Talk Submission

If you are interested in attending this talk at PyCon JP 2016, please use the social media share buttons below. We will consider the popularity of the proposals when making our selection.

talk

Building a data preparation pipeline with Pandas and AWS Lambda(en)

Speakers

Fabian Dubois

Audience level:

Intermediate

Category:

Industry Uses

Description

When working on a data project, you will be often be facing messy input files with lots of missing or ill formatted values. Data providers may update manually, making the data source even more error prone. Once you geed the data to a data visualization or a dashboard, this will create many issues. I will show how to create a data preparation pipeline using with Pandas running on AWS Lambda.

Objectives

Learn strategies to deal with dirty data.

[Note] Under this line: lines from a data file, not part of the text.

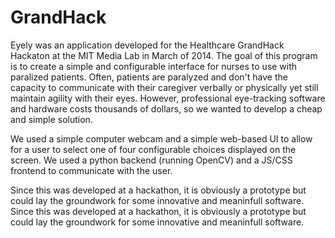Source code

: GrandHack
=========

Eyely was an application developed for the Healthcare GrandHack Hackaton at the MIT Media Lab in March of 2014. The goal of this program is to create a simple and configurable interface for nurses to use with paralized patients. Often, patients are paralyzed and don't have the capacity to communicate with their caregiver verbally or physically yet still maintain agility with their eyes. However, professional eye-tracking software and hardware costs thousands of dollars, so we wanted to develop a cheap and simple solution.

We used a simple computer webcam and a simple web-based UI to allow for a user to select one of four configurable choices displayed on the screen. We used a python backend (running OpenCV) and a JS/CSS frontend to communicate with the user.

Since this was developed at a hackathon, it is obviously a prototype but could lay the groundwork for some innovative and meaninfull software.
Since this was developed at a hackathon, it is obviously a prototype but could lay the groundwork for some innovative and meaninfull software.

Learn how to make the best of Pandas to clean a dataset. Learn how to you can streamline a process with AWS Lambda.

Abstract

In the talk, I will first review typical cases where a data scientist or data application developper may be faced with dirty data in unpractical formats (think excel files). I will in particular discuss my experience building data visualization in a data journalism environment here data is gathered and updated manually. I will present alternative tools that are available on the market (Talend Dataprep, Trifacta wrangler for example), and explain why you may want to roll out your own solution. Then we will see how we can use python and pandas to clean the data, first by interacting with it in a jupyter notebook, then making it into a script. Finally, we will see how to streamline the preparation using AWS Lambda, in an example where will will automatically run our process whenever data is updated in a google spreadsheet, and uploading the clean dataset on AWS S3.